Uma nova pesquisa da Entro Labs revelou uma vulnerabilidade crítica na funcionalidade de auto-sincronização do OneDrive da Microsoft, que está expondo segredos empresariais em larga escala. O estudo indica que um em cada cinco segredos expostos em ambientes corporativos provém do SharePoint, não por meio de ataques sofisticados, mas devido a uma configuração padrão do OneDrive que move automaticamente arquivos locais contendo credenciais sensíveis para repositórios na nuvem. A falha de segurança está relacionada ao recurso Known Folder Move (KFM), que sincroniza pastas críticas do usuário, como Desktop e Documentos, para o OneDrive. Isso resulta em uma exposição inadvertida de arquivos que deveriam ser mantidos localmente, tornando-os acessíveis a administradores e contas potencialmente comprometidas. A pesquisa também destaca que a maioria dos arquivos expostos são planilhas, representando mais de 50% dos segredos, seguidas por arquivos de texto e scripts. A situação é agravada pela ativação padrão do OneDrive em sistemas Windows 10/11, que pode levar usuários a fazer backup de arquivos sensíveis sem perceber. Para mitigar esses riscos, as equipes de segurança devem aumentar a conscientização sobre o comportamento de auto-sincronização e considerar desativar o KFM onde não for necessário.

A Microsoft enfrenta crescente escrutínio após a revelação de que a empresa utilizou engenheiros baseados na China para corrigir falhas no SharePoint, um produto que foi alvo de hackers apoiados pelo Estado. O ataque cibernético afetou centenas de empresas e agências governamentais dos EUA, incluindo o Departamento de Segurança Interna (DHS) e a Administração Nacional de Segurança Nuclear (NNSA). As vulnerabilidades permitiram que os invasores acessassem completamente o conteúdo do SharePoint, executando código remotamente e implantando ransomware. Embora a Microsoft tenha emitido um patch rapidamente, ele foi insuficiente para conter os ataques. A empresa confirmou a participação de uma equipe de engenharia da China, mas afirmou que o trabalho era supervisionado por engenheiros dos EUA. Especialistas em cibersegurança expressaram preocupações sobre as leis chinesas que permitem que agências estatais exijam cooperação de empresas privadas, levantando temores sobre a coleta de inteligência. Em resposta à pressão, a Microsoft anunciou que encerrará o uso de engenheiros da China em projetos do Pentágono e está avaliando sua presença em outros projetos governamentais. A empresa também planeja descontinuar o suporte para o SharePoint On-Premises em julho de 2026, incentivando a migração para seu serviço em nuvem, Azure.

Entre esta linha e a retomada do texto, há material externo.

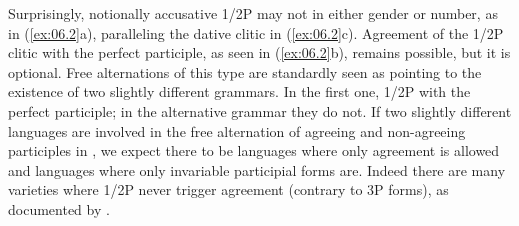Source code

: \documentclass[output=paper]{langsci/langscibook}
\begin{document}
\ea\label{ex:06.1} 
    \z
\z

Surprisingly, notionally accusative 1/2P  may
not  in either gen\-der or number, as in (\ref{ex:06.2}a),
paralleling the dative clitic in (\ref{ex:06.2}c).
Agreement of the 1/2P clitic with the perfect participle, as seen in
(\ref{ex:06.2}b), remains possible, but it is optional. Free alternations
of this type are standardly seen as pointing to the existence of two slightly
different grammars. In the first one, 1/2P   with the
perfect participle; in the alternative grammar they do not. If two slightly
different languages are involved in the free alternation of agreeing and
non-agreeing participles in , we expect there to be languages
where only agreement is allowed and languages where only invariable participial
forms are. Indeed there are many  varieties where 1/2P never
trigger agreement (contrary to 3P forms), as documented by
\textcite[§5.1.2]{ManziniSavoia2005}.
\end{document}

A Microsoft decidiu restringir o acesso de algumas empresas chinesas ao seu sistema de alerta antecipado sobre vulnerabilidades cibernéticas, conhecido como MAPP (Microsoft Active Protections Program). Essa decisão foi tomada após uma série de ataques que exploraram falhas na plataforma SharePoint da empresa, afetando até 400 organizações. Suspeitas de envolvimento do governo chinês nos ataques levaram a Microsoft a acreditar que houve um vazamento de informações dentro do programa MAPP, que é utilizado para alertar empresas de segurança sobre ameaças e permitir que elas se preparem para possíveis ataques. As vulnerabilidades já foram corrigidas, mas foram utilizadas anteriormente para implantar ransomware, permitindo que atacantes extraíssem chaves criptográficas de servidores da Microsoft. A empresa confirmou que não enviará mais códigos de prova de conceito para empresas chinesas, uma medida que visa evitar que informações sobre as defesas dos sistemas sejam usadas por atacantes. A Microsoft continua a revisar os participantes do MAPP e pode suspender ou remover aqueles que violarem os termos do contrato, que proíbe a participação em ataques ofensivos.